İlk olarak Kürdistan Demokrat Partisi (PDK) Lideri Mesut Barzani’yi ziyaret ettiklerini hatırlatan Kurtulan, ulusal birlik noktasında Barzani’ye önemli görevler düştüğünü dile getirdi. Kurtulan, “Sayın Mesut Barzani görüşünü almak istediğimiz ve ortaklaşmayı hedeflediğimiz bir kişidir. Karşılıklı verimli bir toplantı yaptık. Kürt ulusal birliği, Kürtlerin her türlü kazanımını daha da güçlendirme, katkı sunma, oradaki Kürtlerin yaşadıkları sorunlar ve devam eden sınır ötesi operasyonlara dair görüş alışverişinde bulunduk” dedi.
‘Bölge barışı için fikir alışverişi yaşandı’
Bölgesel Hükümetin Başbakanı Neçirvan Barzani ve Başbakan Mesrur Barzani’yle de görüştüklerini anımsatan Kurtulan, görüşmelerin ana temasının ulusal birliği ve Kürtler arası ittifak olduğunu belirtti. Neçirvan Barzani ve Mesrur Barzani’nin de ulusal birliğinin oluşmasını önemsediklerine dair görüş belirttiklerini dile getiren Kurtulan, “Kürt sorununa demokratik çözümü için hepimizin çaba göstermesi gerektiği yönünde fikir birliğine vardık. Kayyum politikası ve Kürt sorununun demokratik çözümü yerine yaşanan baskı ve imha politikalarına karşı ortak bir irade gösterilmesini talep ettik ve bu noktada görüşmelerimiz olumlu geçti diyebilirim. Heyetlerimiz arasında barışın bölgeye gelmesi için görüş alışıverişi yaşandı” diye belirtti.
Irak Cumhurbaşkanı Salih Behram’la da bir görüşme sağladıklarını vurgulayan Kurtulan, “Kendilerine yaptığımız temaslar ve başlıklar hakkında bilgilendirme yaptık. İlerleyen zamanlarda Irak Cumhurbaşkanı’na resmi bir ziyarette bulunacağımızı da kendilerine aktardık” dedi.
‘Sınır ötesi operasyonlardan rahatsız’
Birçok siyasi oluşum, partiler yanı sıra oradaki halklar ve inançlardan oluşan bir heyetle de bir araya geldiklerini ifade eden Kurtulan, özellikle parlamentonun sınır ötesi operasyonlardan rahatsız olduğunu söyledi.
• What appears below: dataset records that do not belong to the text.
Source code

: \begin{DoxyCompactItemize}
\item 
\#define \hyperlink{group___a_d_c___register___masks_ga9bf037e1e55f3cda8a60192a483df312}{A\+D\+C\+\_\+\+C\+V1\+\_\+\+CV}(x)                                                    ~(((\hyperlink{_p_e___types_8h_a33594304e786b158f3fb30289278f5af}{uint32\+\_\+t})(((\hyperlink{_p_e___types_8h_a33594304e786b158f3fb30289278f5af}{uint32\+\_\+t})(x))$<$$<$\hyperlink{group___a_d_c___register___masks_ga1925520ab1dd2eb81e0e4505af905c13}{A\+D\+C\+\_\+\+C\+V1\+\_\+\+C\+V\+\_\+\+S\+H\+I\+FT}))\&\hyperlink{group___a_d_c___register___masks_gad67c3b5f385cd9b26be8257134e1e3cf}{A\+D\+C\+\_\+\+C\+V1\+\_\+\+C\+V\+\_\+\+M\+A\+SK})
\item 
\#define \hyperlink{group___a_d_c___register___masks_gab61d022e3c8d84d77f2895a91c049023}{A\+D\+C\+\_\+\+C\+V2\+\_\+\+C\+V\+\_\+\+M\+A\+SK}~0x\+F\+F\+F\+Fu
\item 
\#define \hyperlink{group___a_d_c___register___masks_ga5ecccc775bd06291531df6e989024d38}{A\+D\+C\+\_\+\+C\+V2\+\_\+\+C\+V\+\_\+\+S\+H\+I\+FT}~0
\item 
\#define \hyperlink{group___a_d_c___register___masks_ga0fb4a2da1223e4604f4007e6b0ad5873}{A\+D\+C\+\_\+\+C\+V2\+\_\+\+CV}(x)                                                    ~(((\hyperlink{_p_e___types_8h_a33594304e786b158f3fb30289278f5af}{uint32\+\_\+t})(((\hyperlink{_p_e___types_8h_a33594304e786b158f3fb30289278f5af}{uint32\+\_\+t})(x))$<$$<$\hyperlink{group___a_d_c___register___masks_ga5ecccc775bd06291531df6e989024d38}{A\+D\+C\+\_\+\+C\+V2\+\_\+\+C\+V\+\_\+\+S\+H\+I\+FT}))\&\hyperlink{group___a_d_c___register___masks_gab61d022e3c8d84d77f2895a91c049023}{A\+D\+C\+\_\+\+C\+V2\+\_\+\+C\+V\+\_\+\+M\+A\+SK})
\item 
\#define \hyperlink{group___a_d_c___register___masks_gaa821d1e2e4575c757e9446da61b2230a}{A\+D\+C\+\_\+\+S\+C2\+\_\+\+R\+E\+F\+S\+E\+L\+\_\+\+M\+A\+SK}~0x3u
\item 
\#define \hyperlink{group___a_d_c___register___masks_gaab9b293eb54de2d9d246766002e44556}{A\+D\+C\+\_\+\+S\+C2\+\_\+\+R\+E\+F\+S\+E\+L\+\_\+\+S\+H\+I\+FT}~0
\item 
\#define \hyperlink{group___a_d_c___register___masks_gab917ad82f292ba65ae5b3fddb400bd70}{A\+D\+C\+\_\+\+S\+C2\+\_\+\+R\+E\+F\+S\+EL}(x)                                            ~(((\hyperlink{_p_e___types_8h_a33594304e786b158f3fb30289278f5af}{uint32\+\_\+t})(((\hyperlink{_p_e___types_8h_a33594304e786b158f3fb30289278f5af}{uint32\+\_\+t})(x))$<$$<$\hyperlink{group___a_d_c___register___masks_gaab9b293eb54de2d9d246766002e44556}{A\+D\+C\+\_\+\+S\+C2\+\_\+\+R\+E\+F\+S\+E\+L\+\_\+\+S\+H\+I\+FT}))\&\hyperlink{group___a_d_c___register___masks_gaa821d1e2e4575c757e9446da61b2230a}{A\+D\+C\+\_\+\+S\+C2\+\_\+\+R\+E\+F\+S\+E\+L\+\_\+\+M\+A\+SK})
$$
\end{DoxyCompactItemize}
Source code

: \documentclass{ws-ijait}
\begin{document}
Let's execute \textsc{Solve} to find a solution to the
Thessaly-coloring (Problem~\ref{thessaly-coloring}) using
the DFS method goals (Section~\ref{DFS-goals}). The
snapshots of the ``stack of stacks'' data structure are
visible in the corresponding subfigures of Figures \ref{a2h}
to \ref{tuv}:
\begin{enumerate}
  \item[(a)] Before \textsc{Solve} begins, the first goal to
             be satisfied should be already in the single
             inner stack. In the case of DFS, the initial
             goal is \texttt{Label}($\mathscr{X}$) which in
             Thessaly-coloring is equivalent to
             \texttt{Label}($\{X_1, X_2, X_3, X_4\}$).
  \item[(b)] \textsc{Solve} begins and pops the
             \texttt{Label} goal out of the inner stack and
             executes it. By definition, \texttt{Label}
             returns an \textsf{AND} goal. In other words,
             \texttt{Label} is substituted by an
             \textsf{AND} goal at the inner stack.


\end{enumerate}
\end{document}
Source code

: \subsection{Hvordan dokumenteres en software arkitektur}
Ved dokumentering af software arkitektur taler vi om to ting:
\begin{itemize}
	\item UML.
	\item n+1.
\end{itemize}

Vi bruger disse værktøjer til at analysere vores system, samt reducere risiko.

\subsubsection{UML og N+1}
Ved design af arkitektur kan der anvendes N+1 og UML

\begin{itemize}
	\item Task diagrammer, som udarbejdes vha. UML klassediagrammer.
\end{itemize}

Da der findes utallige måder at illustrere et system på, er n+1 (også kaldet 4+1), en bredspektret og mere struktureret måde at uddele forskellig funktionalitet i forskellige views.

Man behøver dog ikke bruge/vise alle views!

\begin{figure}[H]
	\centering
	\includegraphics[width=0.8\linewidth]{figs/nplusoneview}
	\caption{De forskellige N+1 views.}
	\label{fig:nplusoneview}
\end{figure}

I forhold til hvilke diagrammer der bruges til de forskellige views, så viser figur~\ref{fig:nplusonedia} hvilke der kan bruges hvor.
Bu noktada karşılıklı çözüm arayışlarının olduğunu da dile getiren Kurtulan, “Türkiye’de benzer köy boşaltmalarını güneyde yaşanıyor. Parlamentoda Goran ve KDP milletvekilleri köylerin bombalandığı, insanların mağdur edildiği, yerinden göç edildiği aslında o bölgeyi insansızlaştırma amacı güden bir operasyon silsilesi olduğunu söyledi. Bizim buradan bir şeyler yapmamız istendi” diye konuştu.
‘Ciddi bir ambargo var’
Maxmur Kampı’na uygulanan ambargonun da gündeme geldiğini anlatan Kurtulan, ciddi insani bir kriz yaşandığını belirtti. İnsanların ambargo altında olmasının hem günlük yaşamlarını zorlaştırdığını hem de sağlık, eğitim gibi en temel haklardan mahrum olduğunu belirten Kurtulan, şöyle devam etti: “Bu konuda gündemimizdeydi. Kadınların doğum yapmak için hastaneye dahi giderken engelledikleri gibi ciddi bir abluka var. Tüm Maxmur halkı eziyet altında. Görüşmelerimiz de bu ablukanın kaldırılması, halkın günlük yaşamına dönük baskıların kaldırılmasını tüm dile getirdik. Barzani yönetiminde kimileri bunun üzerinde duracağını söyledi. Behram Salih ve diğer yetkililerde Maxmur meselesi üzerinde duracağını söyledi. Ambargo bir gerekçeye dayandırılıyor ancak bir gerekçeden kaynaklı bir halkın cezalandırılması, günlük ihtiyaçlarına dahi ambargo konulması kabul edilecek bir durum değil.”
‘Herkes hem fikir’
Ziyaret ve temasların özetinin ulusal birliğine duyulan ihtiyaç olduğunun altını çizen Kurtulan, edindikleri izlenimleri şöyle sürdürdü: “Madem hepimiz hem fikir ve Kürt birliğinden yana isek neden oluşmuyor kim buna engel? Kim istemiyor, kimin menfaatine aykırı geliyor. O zaman bunu masaya yatırmak lazım. Şeklinde tartışmalar oluyor. Daha çok burada görüştüğümüz her yapı Kürt ulusal birliğinin güçlenmesiyle, Kürtler üzerindeki baskını bertaraf edileceği inancını taşıyor. Ancak pratikte neden bu ete kemiğe bürünmüyor neden vücut bulmuyor, neden programa kavuşmuyor yanıtına ise herkesin işaret ettiği ve ortaklaştığı nokta Sayın Barzani’nin rolünü daha güçlü oynaması yönünde bir sonuç çıkıyor. Biz de yaptığımız görüşmede herkesin sadece talep etmekle yetinmemesi gerektiği, Kürtlerin nefes alacağı yerin burası olduğunu vurguladık. Sürekli bu birliği talep ederek, talebinin peşine düşerek, bunun hayata geçmesi için mücadele edilmesi noktasında bir tutum sahibi olduk. Aslında orada çok bariz gördük ki herkes her yerde yaşayan Kürtler kazanımların bir hatta toplanmasını bir alandaki kazanımın tüm Kürtlerin kazanımı olarak görülmesi ve geliştirilmesi yönünde hem fikir. Bir yerde Kürde yapılan baskının tüm Kürt halkına yönelik bir baskı olduğunu sonucu olduğu tüm görüşmelerde açığa çıktı.”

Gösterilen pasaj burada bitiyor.